● **Problem**
Gather, from the listing beneath this task, every line holding the string "sudo".

***** Information supplied

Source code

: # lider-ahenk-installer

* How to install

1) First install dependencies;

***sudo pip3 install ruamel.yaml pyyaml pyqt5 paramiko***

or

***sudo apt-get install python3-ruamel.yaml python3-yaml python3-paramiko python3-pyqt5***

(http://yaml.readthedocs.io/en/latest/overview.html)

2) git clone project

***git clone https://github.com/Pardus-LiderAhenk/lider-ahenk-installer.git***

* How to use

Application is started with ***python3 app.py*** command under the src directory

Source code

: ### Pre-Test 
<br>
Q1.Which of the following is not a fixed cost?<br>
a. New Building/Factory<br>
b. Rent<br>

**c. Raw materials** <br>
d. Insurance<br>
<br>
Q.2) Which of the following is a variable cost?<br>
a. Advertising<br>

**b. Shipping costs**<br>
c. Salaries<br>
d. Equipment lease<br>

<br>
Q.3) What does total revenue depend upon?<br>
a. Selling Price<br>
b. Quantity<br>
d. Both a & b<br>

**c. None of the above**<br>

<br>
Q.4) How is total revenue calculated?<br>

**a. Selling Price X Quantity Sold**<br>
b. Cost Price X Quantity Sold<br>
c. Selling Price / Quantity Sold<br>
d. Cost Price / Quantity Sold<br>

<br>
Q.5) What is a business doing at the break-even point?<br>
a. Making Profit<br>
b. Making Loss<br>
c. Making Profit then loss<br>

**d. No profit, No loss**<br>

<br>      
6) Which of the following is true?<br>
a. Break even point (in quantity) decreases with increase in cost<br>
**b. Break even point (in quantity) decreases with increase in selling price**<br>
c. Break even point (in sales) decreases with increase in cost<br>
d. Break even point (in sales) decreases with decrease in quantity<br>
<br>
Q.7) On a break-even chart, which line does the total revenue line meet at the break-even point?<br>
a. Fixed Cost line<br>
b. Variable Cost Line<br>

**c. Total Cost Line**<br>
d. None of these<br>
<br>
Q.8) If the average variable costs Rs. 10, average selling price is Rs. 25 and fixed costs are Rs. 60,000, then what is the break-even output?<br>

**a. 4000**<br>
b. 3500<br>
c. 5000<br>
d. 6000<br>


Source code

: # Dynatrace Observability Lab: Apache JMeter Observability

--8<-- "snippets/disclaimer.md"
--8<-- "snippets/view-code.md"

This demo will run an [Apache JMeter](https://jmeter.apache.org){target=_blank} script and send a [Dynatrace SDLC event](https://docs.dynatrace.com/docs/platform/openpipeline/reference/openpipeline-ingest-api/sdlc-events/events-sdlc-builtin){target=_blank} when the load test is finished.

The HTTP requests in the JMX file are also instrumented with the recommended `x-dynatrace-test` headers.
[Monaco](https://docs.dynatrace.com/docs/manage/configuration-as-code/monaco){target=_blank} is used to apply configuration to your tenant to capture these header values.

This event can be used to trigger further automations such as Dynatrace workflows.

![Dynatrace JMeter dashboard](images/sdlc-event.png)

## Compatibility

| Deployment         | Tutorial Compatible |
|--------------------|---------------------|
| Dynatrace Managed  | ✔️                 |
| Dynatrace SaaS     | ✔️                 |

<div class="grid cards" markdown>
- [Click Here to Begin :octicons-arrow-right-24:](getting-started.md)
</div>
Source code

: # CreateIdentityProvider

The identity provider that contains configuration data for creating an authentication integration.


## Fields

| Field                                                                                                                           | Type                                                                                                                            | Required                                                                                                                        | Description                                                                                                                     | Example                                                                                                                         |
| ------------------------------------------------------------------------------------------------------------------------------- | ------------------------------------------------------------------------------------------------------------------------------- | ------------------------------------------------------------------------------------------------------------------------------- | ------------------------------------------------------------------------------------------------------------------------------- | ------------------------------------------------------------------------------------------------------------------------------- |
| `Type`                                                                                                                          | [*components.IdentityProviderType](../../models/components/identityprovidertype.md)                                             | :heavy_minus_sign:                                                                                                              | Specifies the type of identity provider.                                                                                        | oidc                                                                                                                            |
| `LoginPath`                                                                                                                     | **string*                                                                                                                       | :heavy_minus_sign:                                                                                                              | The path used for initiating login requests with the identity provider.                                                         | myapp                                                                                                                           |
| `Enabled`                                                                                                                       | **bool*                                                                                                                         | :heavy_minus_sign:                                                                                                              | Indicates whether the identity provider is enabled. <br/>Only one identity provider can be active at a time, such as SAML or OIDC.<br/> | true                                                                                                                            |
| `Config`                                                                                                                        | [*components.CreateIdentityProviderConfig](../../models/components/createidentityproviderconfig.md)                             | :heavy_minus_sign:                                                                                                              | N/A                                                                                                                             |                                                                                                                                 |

**********

● **Answer section**
***sudo pip3 install ruamel.yaml pyyaml pyqt5 paramiko***
***sudo apt-get install python3-ruamel.yaml python3-yaml python3-paramiko python3-pyqt5***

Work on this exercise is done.